A password-spray attack is where a miscreant tries to log into a number of accounts using one password, then waiting a while and trying again with another password, and repeating this over and over.
It's a type of brute-force attack designed to avoid tripping monitoring systems that catch multiple failed logins to one account in a short period of time.
Password spraying is more subtle, and when an account with a weak password is identified by the attackers, they can use that to start drilling into the IT estate.
After gaining initial access to a non-production Microsoft system, the intruders compromised a legacy test OAuth application that had access to the Windows giant's corporate IT environment.
The actor created additional malicious OAuth applications.

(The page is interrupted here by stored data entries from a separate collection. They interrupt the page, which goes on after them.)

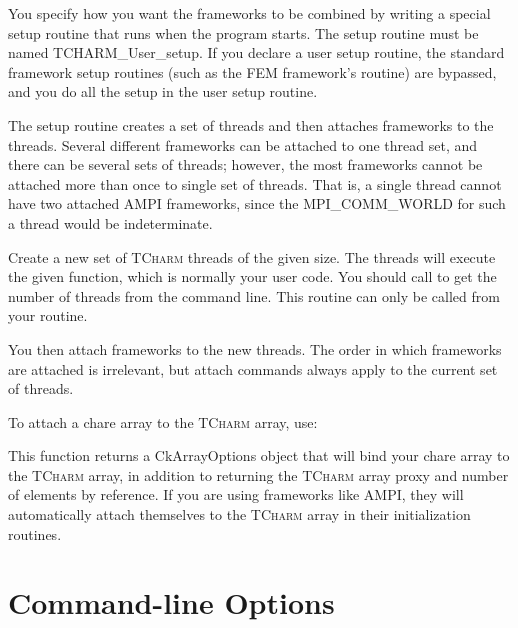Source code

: \documentclass[10pt]{article}
\newcommand{\tcharm}{\textsc{TCharm}}
\begin{document}
You specify how you want the frameworks to be combined by writing
a special setup routine that runs when the program starts.
The setup routine must be named TCHARM\_User\_setup.  If you declare a 
user setup routine, the standard framework setup routines (such
as the FEM framework's  routine) are bypassed, and you
do all the setup in the user setup routine.

The setup routine creates a set of threads and then attaches frameworks
to the threads.  Several different frameworks can be attached to one thread set,
and there can be several sets of threads; however, the most frameworks
cannot be attached more than once to single set of threads. That is, a single
thread cannot have two attached AMPI frameworks, since the MPI\_COMM\_WORLD 
for such a thread would be indeterminate.

\vspace{0.2in}

Create a new set of \tcharm{} threads of the given size.  The threads will
execute the given function, which is normally your user code.  
You should call  
to get the number of threads from the command line.  This routine can 
only be called from your  routine.

You then attach frameworks to the new threads.  The order in which
frameworks are attached is irrelevant, but attach commands always apply
to the current set of threads.
  
To attach a chare array to the \tcharm{} array, use:

This function returns a CkArrayOptions object that will bind your chare array to the \tcharm{} array, in addition to returning the \tcharm{} array proxy and number of elements by reference. If you are using frameworks like AMPI, they will automatically attach themselves to the \tcharm{} array in their initialization routines.

\section{Command-line Options}
\label{sec:cla}
\end{document}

They created a new user account to grant consent in the Microsoft corporate environment to the actor controlled malicious OAuth applications.
The threat actor then used the legacy test OAuth application to grant them the Office 365 Exchange Online full access as app role, which allows access to mailboxes.
The crew then used this access to steal emails and other files from corporate inboxes belonging to top Microsoft executives and other staff.
Plus, we're told, Cozy Bear used residential broadband networks as proxies to make their traffic look like it was all legitimate traffic from work-from-home staff, since it was coming from seemingly real users' IP addresses.
In its disclosure Redmond also wants everyone to know that Midnight Blizzard targeted other organisations.
HPE can attest to this, although at this point it's not clear how that intrusion was done.
This is yet another proof point as to why everyone - especially global tech giants like Microsoft - should turn on MFA as soon as possible for all user accounts.
The latest advisory from Microsoft includes guides for administrators on how to avoid being compromised in the same way the software goliath was hit.
We'll leave it up to you as to whether or not to trust its advice but hey, at least some of us could learn from Redmond's mistakes.
This all happened in late November, Microsoft didn't spot the intrusion until January 12, and the compromised email accounts included those of senior leadership and cybersecurity and legal employees.
Or, you know, review basic security hygiene across the whole shebang - and we know Microsoft has a sprawling mega-empire - every once in a while.